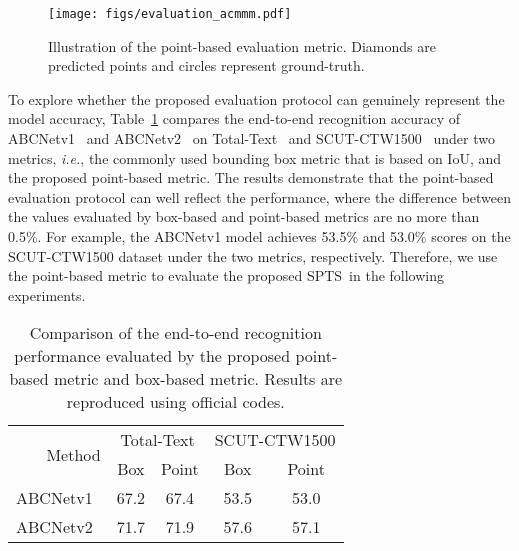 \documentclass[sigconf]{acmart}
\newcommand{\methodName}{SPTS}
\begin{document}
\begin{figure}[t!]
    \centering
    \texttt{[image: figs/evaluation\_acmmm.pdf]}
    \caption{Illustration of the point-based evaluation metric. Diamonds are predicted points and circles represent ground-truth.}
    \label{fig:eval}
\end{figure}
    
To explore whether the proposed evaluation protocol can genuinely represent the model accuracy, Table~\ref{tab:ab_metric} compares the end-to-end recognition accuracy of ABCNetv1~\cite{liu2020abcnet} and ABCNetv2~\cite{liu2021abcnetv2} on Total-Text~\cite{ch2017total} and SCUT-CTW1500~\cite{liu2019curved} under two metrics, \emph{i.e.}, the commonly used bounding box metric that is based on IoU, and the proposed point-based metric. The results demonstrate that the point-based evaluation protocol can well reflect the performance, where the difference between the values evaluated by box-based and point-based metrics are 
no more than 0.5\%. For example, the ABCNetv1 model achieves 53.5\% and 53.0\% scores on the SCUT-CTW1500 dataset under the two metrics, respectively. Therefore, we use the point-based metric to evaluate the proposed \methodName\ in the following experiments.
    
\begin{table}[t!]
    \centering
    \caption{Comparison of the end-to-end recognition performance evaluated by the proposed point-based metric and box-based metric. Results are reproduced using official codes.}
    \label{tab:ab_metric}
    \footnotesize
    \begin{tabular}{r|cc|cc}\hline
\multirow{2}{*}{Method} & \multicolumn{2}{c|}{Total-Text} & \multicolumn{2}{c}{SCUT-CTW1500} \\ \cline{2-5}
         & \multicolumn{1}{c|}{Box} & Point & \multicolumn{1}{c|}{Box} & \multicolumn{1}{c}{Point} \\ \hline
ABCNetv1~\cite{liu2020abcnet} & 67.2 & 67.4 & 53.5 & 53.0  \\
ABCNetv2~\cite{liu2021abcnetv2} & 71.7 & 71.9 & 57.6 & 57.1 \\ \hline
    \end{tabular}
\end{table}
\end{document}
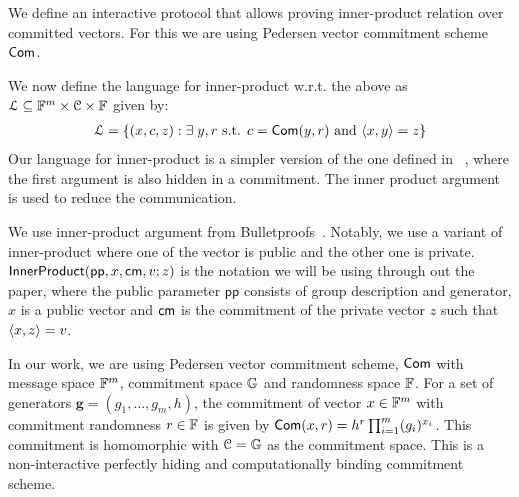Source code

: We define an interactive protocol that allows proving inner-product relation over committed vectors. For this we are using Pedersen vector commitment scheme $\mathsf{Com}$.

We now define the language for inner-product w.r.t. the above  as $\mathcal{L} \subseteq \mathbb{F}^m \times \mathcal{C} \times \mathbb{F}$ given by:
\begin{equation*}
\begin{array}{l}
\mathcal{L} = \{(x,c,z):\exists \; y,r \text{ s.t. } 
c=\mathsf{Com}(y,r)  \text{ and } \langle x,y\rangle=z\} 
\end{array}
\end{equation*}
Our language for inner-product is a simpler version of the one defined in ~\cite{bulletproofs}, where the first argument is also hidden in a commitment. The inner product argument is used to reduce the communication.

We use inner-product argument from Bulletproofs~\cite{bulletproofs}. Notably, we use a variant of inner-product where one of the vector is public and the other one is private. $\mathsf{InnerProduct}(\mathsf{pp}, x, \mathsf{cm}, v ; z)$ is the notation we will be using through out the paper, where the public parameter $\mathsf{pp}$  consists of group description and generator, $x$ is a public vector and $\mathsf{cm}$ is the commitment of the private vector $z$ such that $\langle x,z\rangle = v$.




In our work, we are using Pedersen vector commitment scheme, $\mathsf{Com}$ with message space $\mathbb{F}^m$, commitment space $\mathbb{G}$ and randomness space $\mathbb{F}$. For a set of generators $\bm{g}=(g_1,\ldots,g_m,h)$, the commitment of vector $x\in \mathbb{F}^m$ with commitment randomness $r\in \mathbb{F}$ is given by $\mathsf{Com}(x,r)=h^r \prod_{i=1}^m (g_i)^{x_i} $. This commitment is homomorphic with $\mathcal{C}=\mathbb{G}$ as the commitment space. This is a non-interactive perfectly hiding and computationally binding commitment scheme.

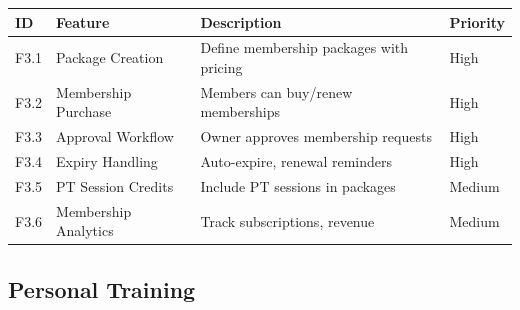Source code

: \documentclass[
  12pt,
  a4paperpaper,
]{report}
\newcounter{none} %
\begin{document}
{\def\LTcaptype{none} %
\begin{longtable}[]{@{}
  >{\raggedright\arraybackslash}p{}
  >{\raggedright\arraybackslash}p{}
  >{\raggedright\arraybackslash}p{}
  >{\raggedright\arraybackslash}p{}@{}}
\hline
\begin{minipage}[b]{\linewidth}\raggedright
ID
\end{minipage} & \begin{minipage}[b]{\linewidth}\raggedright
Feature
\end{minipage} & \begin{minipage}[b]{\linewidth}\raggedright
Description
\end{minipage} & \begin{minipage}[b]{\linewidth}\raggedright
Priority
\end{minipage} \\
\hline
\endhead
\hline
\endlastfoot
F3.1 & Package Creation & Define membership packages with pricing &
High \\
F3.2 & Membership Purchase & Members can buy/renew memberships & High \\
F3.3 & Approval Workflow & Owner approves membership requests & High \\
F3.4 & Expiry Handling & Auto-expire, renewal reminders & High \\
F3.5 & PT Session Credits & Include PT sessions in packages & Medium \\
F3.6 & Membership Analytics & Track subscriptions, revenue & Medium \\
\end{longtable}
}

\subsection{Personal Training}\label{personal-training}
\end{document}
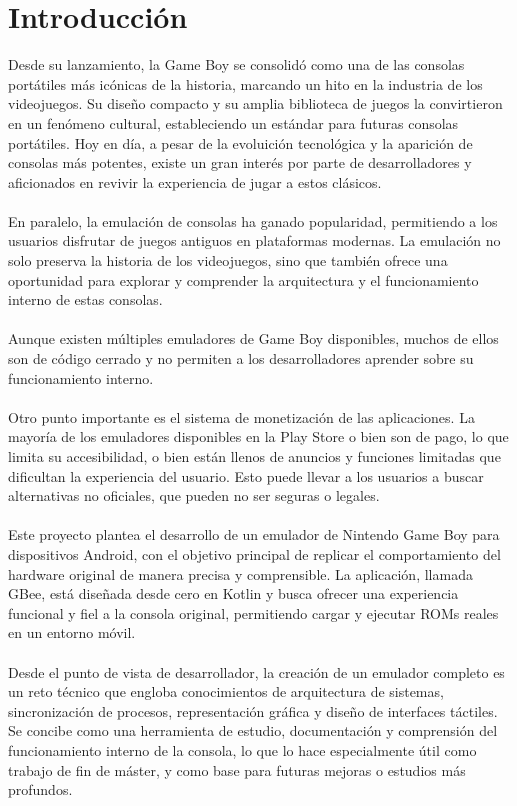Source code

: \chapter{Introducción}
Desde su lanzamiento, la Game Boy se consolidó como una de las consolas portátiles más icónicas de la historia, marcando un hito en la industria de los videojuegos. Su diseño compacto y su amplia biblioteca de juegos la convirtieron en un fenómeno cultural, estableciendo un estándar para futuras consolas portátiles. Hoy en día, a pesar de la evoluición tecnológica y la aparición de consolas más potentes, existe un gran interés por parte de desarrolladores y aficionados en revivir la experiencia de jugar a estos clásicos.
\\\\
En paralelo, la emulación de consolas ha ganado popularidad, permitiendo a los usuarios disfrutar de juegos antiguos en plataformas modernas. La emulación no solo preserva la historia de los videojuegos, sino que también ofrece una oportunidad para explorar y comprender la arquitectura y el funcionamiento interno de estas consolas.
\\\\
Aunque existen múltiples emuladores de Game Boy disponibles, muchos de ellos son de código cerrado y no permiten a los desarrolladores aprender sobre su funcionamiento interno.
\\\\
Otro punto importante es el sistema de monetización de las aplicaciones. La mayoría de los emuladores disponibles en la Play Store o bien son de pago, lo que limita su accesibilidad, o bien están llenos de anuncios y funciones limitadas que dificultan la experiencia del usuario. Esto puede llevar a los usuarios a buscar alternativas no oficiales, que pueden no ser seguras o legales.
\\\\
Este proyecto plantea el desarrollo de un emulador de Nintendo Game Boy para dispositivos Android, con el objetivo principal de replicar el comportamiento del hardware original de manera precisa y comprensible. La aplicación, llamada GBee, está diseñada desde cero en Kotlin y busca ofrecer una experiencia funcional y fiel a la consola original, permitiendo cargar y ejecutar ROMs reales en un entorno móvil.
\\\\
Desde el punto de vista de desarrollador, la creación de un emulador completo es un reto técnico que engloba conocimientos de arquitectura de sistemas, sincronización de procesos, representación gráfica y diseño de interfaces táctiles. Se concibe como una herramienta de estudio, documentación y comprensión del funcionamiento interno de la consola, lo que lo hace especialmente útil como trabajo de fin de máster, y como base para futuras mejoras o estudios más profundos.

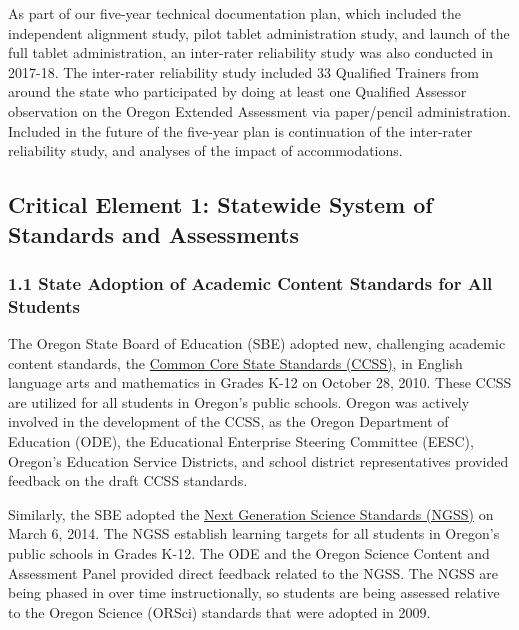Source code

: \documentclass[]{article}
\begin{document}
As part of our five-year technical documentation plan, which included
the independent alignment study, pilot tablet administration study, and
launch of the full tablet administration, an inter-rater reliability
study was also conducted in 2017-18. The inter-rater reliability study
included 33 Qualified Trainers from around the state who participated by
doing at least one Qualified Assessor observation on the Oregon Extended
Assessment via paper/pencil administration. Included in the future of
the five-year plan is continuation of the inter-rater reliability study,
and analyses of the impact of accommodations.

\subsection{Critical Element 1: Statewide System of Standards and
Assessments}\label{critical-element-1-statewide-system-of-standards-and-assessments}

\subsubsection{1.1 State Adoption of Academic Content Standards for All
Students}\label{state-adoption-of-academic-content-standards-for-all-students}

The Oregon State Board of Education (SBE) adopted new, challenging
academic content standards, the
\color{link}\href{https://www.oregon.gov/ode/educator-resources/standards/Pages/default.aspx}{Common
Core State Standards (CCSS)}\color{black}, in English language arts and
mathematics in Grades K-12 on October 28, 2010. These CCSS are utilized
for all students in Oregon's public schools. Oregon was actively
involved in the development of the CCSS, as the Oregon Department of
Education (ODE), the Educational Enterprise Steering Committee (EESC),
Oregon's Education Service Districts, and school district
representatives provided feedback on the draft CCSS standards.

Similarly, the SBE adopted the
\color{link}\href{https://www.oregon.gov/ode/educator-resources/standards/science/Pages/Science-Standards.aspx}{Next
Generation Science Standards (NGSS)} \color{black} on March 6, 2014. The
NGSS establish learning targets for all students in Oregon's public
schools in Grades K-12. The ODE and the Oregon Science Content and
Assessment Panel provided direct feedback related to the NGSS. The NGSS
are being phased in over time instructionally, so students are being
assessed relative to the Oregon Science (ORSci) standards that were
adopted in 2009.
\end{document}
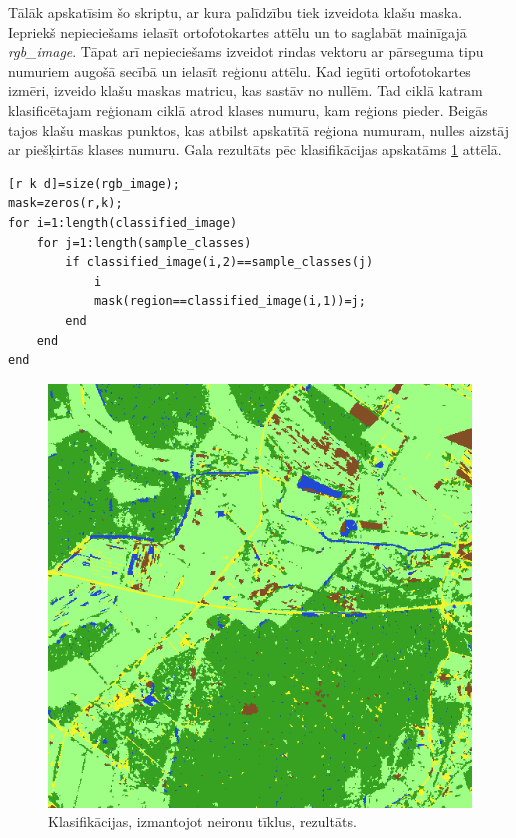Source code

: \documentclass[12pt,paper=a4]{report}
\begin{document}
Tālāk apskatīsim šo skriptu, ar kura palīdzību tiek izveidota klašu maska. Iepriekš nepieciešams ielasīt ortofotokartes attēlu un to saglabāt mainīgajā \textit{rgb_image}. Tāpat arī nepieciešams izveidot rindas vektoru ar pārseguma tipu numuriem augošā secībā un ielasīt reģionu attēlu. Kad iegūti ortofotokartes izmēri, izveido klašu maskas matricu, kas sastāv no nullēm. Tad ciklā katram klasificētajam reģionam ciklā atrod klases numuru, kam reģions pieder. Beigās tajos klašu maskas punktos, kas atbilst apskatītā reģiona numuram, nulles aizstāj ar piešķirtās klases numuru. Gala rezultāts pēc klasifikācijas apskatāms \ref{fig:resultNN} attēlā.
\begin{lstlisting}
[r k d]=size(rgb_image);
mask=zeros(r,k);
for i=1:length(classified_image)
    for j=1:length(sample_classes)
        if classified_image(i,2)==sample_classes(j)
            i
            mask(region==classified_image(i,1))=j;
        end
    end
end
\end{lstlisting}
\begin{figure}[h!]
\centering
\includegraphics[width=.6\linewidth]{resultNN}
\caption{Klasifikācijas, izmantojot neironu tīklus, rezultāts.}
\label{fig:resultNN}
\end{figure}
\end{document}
++++
[Exercise goal]
Give again, please, precisely the lines that begin the records and run through the line with "67.2 & 67.4" in it, keeping both end lines and dropping any pictures.

[Output of the exercise]
 \documentclass[sigconf]{acmart}
\newcommand{\methodName}{SPTS}
\begin{document}
\begin{figure}[t!]
    \centering
    \texttt{[image: figs/evaluation\_acmmm.pdf]}
    \caption{Illustration of the point-based evaluation metric. Diamonds are predicted points and circles represent ground-truth.}
    \label{fig:eval}
\end{figure}
    
To explore whether the proposed evaluation protocol can genuinely represent the model accuracy, Table~\ref{tab:ab_metric} compares the end-to-end recognition accuracy of ABCNetv1~\cite{liu2020abcnet} and ABCNetv2~\cite{liu2021abcnetv2} on Total-Text~\cite{ch2017total} and SCUT-CTW1500~\cite{liu2019curved} under two metrics, \emph{i.e.}, the commonly used bounding box metric that is based on IoU, and the proposed point-based metric. The results demonstrate that the point-based evaluation protocol can well reflect the performance, where the difference between the values evaluated by box-based and point-based metrics are 
no more than 0.5\%. For example, the ABCNetv1 model achieves 53.5\% and 53.0\% scores on the SCUT-CTW1500 dataset under the two metrics, respectively. Therefore, we use the point-based metric to evaluate the proposed \methodName\ in the following experiments.
    
\begin{table}[t!]
    \centering
    \caption{Comparison of the end-to-end recognition performance evaluated by the proposed point-based metric and box-based metric. Results are reproduced using official codes.}
    \label{tab:ab_metric}
    \footnotesize
    \begin{tabular}{r|cc|cc}\hline
\multirow{2}{*}{Method} & \multicolumn{2}{c|}{Total-Text} & \multicolumn{2}{c}{SCUT-CTW1500} \\ \cline{2-5}
         & \multicolumn{1}{c|}{Box} & Point & \multicolumn{1}{c|}{Box} & \multicolumn{1}{c}{Point} \\ \hline
ABCNetv1~\cite{liu2020abcnet} & 67.2 & 67.4 & 53.5 & 53.0  \\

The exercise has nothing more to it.